=== Activity ===
Across the entries that follow, tally every line holding the word "have" and reply with the count alone.

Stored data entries
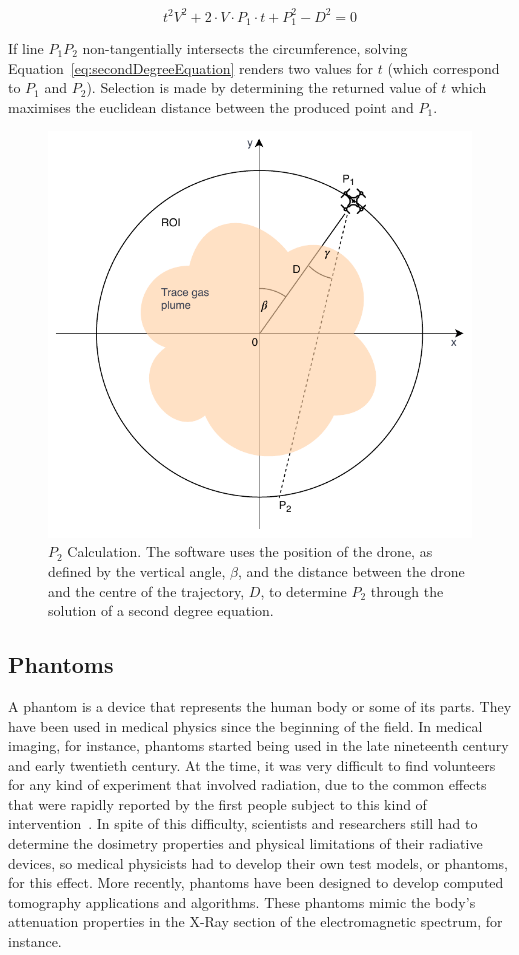 \begin{equation}
    \label{eq:secondDegreeEquation}
    t^2V^2 + 2 \cdot V \cdot P_1 \cdot t + P_{1}^2 - D^2 = 0
\end{equation}

If line $P_1P_2$ non-tangentially intersects the circumference, solving
Equation~\ref{eq:secondDegreeEquation} renders two values for $t$ (which
correspond to $P_1$ and $P_2$). Selection is made by determining the
returned value of $t$ which maximises the euclidean distance between the
produced point and $P_1$.


\begin{figure}[htb]
    \centering
    \includegraphics[width = .8\textwidth]{img/pdf/finding_p2.pdf}
    \caption{$P_2$ Calculation. The software uses the position of the
    drone, as defined by the vertical angle, $\beta$, and the distance between
    the drone and the centre of the trajectory, $D$, to determine $P_2$
    through the solution of a second degree equation.}\label{fig:p2_calculation}
\end{figure}

\subsection{Phantoms}%
\label{sub:phantoms}

A phantom is a device that represents the human body or some of its
parts. They have been used in medical physics since the beginning of the
field. In medical imaging, for instance, phantoms started being used in
the late nineteenth century and early twentieth century. At the time, it
was very difficult to find volunteers for any kind of experiment that
involved radiation, due to the common effects that were rapidly reported
by the first people subject to this kind of
intervention~\cite{Dewerd2014}. In spite of this difficulty, scientists
and researchers still had to determine the dosimetry properties and
physical limitations of their radiative devices, so medical physicists
had to develop their own test models, or phantoms, for this effect. More
recently, phantoms have been designed to develop computed tomography
applications and algorithms. These phantoms mimic the body's attenuation
properties in the X-Ray section of the electromagnetic spectrum, for
instance.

=== Result below ===
2